About this task: Among the records that follow, count the lines where "sensitivity" appears, and state the count by itself.

Rendered images with source text:

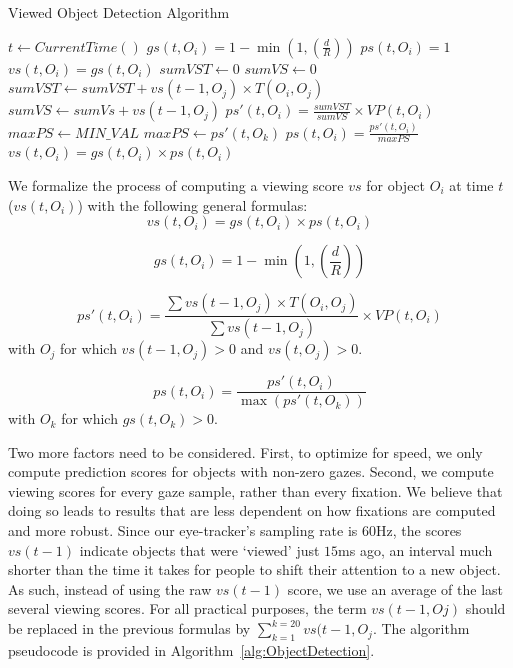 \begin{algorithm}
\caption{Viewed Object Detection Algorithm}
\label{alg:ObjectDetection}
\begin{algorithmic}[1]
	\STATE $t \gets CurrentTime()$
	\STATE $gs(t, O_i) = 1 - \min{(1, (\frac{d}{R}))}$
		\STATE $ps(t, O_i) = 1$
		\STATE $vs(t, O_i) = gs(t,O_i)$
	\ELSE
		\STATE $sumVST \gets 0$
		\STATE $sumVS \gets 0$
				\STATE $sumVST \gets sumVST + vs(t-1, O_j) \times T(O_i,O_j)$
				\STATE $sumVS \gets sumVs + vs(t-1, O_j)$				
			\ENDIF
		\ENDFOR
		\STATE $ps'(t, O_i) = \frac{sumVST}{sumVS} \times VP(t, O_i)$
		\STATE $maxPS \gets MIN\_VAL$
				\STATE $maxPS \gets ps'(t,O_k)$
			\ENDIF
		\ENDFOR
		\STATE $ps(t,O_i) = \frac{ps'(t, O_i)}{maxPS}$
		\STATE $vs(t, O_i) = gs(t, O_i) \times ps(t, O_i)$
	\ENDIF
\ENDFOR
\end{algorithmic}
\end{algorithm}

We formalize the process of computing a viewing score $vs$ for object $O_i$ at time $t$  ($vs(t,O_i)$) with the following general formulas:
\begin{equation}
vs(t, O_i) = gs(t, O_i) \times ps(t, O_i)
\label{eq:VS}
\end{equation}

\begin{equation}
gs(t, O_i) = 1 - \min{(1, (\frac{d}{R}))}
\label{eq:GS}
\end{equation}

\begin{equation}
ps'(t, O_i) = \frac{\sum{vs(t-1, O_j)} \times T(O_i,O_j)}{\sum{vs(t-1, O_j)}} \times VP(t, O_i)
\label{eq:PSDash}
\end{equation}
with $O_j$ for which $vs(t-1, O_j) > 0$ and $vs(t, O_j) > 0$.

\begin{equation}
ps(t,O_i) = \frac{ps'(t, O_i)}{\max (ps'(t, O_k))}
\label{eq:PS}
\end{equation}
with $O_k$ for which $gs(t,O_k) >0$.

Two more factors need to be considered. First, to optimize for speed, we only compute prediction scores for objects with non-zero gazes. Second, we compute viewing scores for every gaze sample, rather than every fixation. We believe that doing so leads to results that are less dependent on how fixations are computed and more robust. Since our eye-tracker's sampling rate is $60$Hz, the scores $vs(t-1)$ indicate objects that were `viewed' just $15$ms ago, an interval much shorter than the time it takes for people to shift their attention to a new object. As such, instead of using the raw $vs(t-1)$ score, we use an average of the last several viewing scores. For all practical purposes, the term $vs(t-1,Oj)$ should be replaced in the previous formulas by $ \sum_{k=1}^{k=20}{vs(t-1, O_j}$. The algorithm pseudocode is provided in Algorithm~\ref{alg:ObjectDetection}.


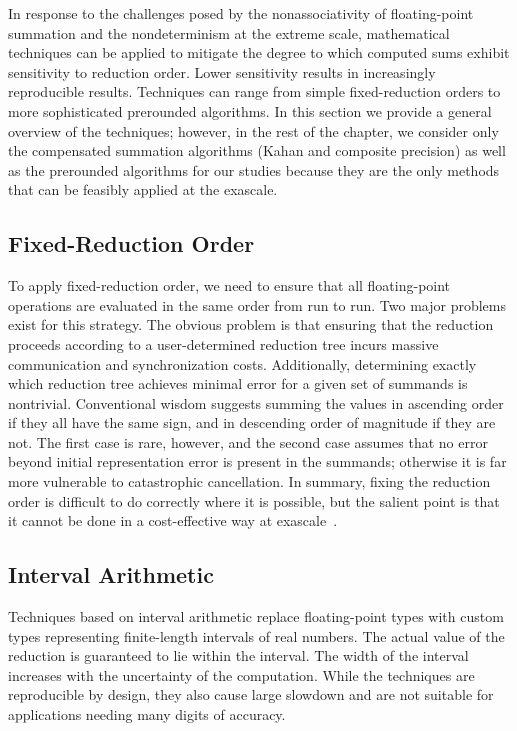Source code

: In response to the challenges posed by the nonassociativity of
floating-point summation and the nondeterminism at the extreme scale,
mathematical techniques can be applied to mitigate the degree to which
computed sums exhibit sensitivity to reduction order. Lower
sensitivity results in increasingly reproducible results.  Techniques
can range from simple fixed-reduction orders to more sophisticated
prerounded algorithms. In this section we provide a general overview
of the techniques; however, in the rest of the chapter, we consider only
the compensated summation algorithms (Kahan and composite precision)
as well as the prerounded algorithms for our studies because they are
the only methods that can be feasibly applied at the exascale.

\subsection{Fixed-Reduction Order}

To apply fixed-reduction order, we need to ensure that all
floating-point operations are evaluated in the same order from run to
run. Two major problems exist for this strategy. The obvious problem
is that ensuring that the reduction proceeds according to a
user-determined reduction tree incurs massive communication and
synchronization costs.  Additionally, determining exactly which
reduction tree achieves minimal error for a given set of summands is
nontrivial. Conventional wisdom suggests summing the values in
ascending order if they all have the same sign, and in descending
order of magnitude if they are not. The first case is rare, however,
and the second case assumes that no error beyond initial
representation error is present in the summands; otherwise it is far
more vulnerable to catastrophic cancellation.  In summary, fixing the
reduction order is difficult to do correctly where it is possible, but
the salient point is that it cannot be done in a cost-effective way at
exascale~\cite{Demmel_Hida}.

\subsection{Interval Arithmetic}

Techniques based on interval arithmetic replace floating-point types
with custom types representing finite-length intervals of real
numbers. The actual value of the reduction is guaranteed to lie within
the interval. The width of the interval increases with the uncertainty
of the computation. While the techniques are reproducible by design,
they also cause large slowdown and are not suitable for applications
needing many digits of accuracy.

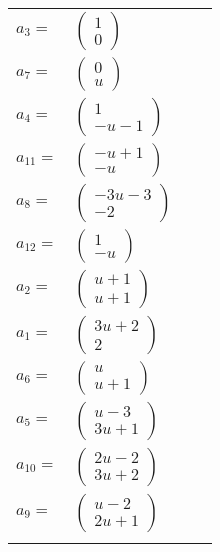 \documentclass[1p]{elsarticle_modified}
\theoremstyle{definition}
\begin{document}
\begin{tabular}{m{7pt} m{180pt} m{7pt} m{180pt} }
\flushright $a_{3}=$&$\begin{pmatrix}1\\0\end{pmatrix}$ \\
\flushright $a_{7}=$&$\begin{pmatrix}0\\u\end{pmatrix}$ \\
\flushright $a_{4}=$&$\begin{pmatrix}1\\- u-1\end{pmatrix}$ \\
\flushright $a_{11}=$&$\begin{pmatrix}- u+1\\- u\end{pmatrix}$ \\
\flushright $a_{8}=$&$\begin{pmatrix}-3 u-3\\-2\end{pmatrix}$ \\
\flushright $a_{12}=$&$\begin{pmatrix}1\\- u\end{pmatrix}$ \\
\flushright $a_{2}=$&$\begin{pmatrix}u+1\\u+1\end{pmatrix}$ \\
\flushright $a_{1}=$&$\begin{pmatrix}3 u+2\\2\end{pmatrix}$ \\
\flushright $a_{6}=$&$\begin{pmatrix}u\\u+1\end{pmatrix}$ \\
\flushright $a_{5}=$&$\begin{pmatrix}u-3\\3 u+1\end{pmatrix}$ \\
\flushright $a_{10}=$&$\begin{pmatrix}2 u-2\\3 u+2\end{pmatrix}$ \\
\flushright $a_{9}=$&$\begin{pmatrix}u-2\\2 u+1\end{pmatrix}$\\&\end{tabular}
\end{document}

Reply: 2